This is our market performance from 2006 through today. The market doesn’t care what the news is. Your fear cares. My fear cares about it. But the market doesn’t care about that. Now let’s look at some recent bear and bull markets. This also is in your handouts. This goes back to right before the Great Depression. There’s a few things I want to point out on here.

First off, the blue lines, obviously, are the bear markets, the yellow lines are obviously the bear markets. They happen regularly. They’d happened a lot. The bear markets are always much shorter than the bull markets. That’s a good thing. If we just got beat up our entire lives, and we never made up for the difference, we would never play the game.

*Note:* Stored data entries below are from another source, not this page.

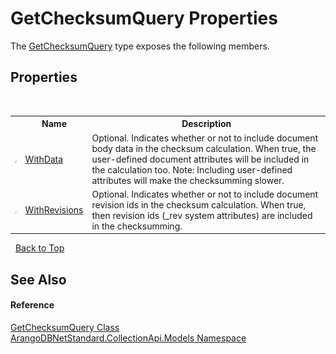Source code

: # GetChecksumQuery Properties
 

The <a href="f3b24370-c2b8-49bf-95e4-b6d536707a9f">GetChecksumQuery</a> type exposes the following members.


## Properties
&nbsp;<table><tr><th></th><th>Name</th><th>Description</th></tr><tr><td>![Public property](media/pubproperty.gif "Public property")</td><td><a href="5978d3b4-f861-9617-5ff3-b2b5e32cbb77">WithData</a></td><td>
Optional. Indicates whether or not to include document body data in the checksum calculation. When true, the user-defined document attributes will be included in the calculation too. Note: Including user-defined attributes will make the checksumming slower.</td></tr><tr><td>![Public property](media/pubproperty.gif "Public property")</td><td><a href="5af34a25-ae19-0e31-f55a-82e14facbcd1">WithRevisions</a></td><td>
Optional. Indicates whether or not to include document revision ids in the checksum calculation. When true, then revision ids (_rev system attributes) are included in the checksumming.</td></tr></table>&nbsp;
<a href="#getchecksumquery-properties">Back to Top</a>

## See Also


#### Reference
<a href="f3b24370-c2b8-49bf-95e4-b6d536707a9f">GetChecksumQuery Class</a><br /><a href="eddef630-2e74-9b99-ee5b-91305adea48b">ArangoDBNetStandard.CollectionApi.Models Namespace</a><br />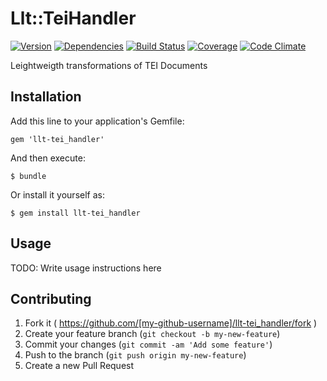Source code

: # Llt::TeiHandler

[![Version](http://allthebadges.io/latin-language-toolkit/llt-tei_handler/badge_fury.png)](http://allthebadges.io/latin-language-toolkit/llt-tei_handler/badge_fury)
[![Dependencies](http://allthebadges.io/latin-language-toolkit/llt-tei_handler/gemnasium.png)](http://allthebadges.io/latin-language-toolkit/llt-tei_handler/gemnasium)
[![Build Status](http://allthebadges.io/latin-language-toolkit/llt-tei_handler/travis.png)](http://allthebadges.io/latin-language-toolkit/llt-tei_handler/travis)
[![Coverage](http://allthebadges.io/latin-language-toolkit/llt-tei_handler/coveralls.png)](http://allthebadges.io/latin-language-toolkit/llt-tei_handler/coveralls)
[![Code Climate](http://allthebadges.io/latin-language-toolkit/llt-tei_handler/code_climate.png)](http://allthebadges.io/latin-language-toolkit/llt-tei_handler/code_climate)

Leightweigth transformations of TEI Documents

## Installation

Add this line to your application's Gemfile:

    gem 'llt-tei_handler'

And then execute:

    $ bundle

Or install it yourself as:

    $ gem install llt-tei_handler

## Usage

TODO: Write usage instructions here

## Contributing

1. Fork it ( https://github.com/[my-github-username]/llt-tei_handler/fork )
2. Create your feature branch (`git checkout -b my-new-feature`)
3. Commit your changes (`git commit -am 'Add some feature'`)
4. Push to the branch (`git push origin my-new-feature`)
5. Create a new Pull Request
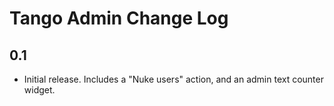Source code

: # Tango Admin Change Log

## 0.1
* Initial release. Includes a "Nuke users" action, and an admin text counter widget.
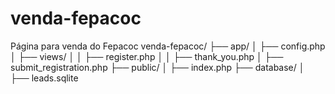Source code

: # venda-fepacoc
Página para venda do Fepacoc
venda-fepacoc/
├── app/
│   ├── config.php
│   ├── views/
│   │   ├── register.php
│   │   ├── thank_you.php
│   ├── submit_registration.php
├── public/
│   ├── index.php
├── database/
│   ├── leads.sqlite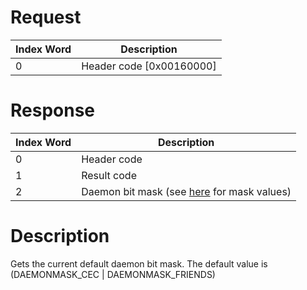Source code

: # Request

| Index Word | Description                |
|------------|----------------------------|
| 0          | Header code \[0x00160000\] |

# Response

| Index Word | Description                                                           |
|------------|-----------------------------------------------------------------------|
| 0          | Header code                                                           |
| 1          | Result code                                                           |
| 2          | Daemon bit mask (see [here](NDM_Services "wikilink") for mask values) |

# Description

Gets the current default daemon bit mask. The default value is
(DAEMONMASK_CEC \| DAEMONMASK_FRIENDS)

But they happen a lot. Now, I want to zoom in here. I’m going to zoom in to about 2008 through now. Recently in my workshops, when I give these to potential new clients, I have used the term that right now it was probably last year, I think last year may have been the time is the single greatest time in history to retire. There’s never been a better scenario to be someone going into as a retiree.

What makes me say that? First off, tax rates are an all time low. We all know the impact taxes are going to have on our retirement. You also wouldn’t be here probably. But also the savings mentality of an adult, it’s hard to save when you first start working. It’s hard to save when you have kids, because you’re worried about retirement. You’re worried about getting a bigger house. You’re worried about all these things.

Then all of a sudden, you feel you’ve gotten a massive raise, because some of your expenses go away. They grow up. They graduate. The number of people that I’ve seen that have started maxing out their 401[k] is in their 50s is amazing. If that’s you in this room, you started maxing out your savings at a bottom of a market and you’ve watched it do nothing but go up drastically, 600% over that.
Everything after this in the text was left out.